THE PROBLEM: Transcribe exactly the line containing "2. **Zielgruppenspezifische Ansprache:**" and each line after it, through the end of the entries, with nothing before or after.

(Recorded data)
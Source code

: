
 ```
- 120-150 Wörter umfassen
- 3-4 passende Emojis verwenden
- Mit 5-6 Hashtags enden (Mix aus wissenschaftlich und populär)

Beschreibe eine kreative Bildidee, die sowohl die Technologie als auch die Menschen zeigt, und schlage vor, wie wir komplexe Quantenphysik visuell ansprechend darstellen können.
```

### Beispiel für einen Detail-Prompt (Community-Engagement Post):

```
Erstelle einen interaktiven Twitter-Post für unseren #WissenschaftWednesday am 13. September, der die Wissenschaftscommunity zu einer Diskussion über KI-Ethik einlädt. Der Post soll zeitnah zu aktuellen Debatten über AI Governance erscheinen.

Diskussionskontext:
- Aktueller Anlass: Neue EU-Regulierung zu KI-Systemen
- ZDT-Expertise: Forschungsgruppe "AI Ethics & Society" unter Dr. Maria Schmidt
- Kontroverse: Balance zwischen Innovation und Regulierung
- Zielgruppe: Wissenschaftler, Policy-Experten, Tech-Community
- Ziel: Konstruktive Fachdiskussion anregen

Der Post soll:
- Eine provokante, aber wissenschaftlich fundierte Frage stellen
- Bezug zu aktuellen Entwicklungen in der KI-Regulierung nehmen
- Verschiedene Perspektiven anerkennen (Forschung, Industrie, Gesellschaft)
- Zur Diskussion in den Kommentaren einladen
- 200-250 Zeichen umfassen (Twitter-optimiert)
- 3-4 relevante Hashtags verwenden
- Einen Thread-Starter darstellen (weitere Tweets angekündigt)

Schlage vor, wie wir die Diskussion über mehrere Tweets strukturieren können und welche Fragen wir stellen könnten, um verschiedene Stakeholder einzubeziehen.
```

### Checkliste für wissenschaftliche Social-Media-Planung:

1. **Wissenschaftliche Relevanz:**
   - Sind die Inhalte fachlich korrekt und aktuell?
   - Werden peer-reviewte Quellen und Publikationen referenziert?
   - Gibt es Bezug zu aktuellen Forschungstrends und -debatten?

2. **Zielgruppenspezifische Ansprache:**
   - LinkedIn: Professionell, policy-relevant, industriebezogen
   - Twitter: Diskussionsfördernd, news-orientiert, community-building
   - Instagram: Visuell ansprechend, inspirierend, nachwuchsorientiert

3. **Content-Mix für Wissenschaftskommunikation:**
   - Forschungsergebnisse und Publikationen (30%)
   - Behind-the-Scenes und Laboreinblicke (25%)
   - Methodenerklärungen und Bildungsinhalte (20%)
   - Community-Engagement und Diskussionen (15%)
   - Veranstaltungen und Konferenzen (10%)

EXERCISE RESPONSE:
2. **Zielgruppenspezifische Ansprache:**
   - LinkedIn: Professionell, policy-relevant, industriebezogen
   - Twitter: Diskussionsfördernd, news-orientiert, community-building
   - Instagram: Visuell ansprechend, inspirierend, nachwuchsorientiert

3. **Content-Mix für Wissenschaftskommunikation:**
   - Forschungsergebnisse und Publikationen (30%)
   - Behind-the-Scenes und Laboreinblicke (25%)
   - Methodenerklärungen und Bildungsinhalte (20%)
   - Community-Engagement und Diskussionen (15%)
   - Veranstaltungen und Konferenzen (10%)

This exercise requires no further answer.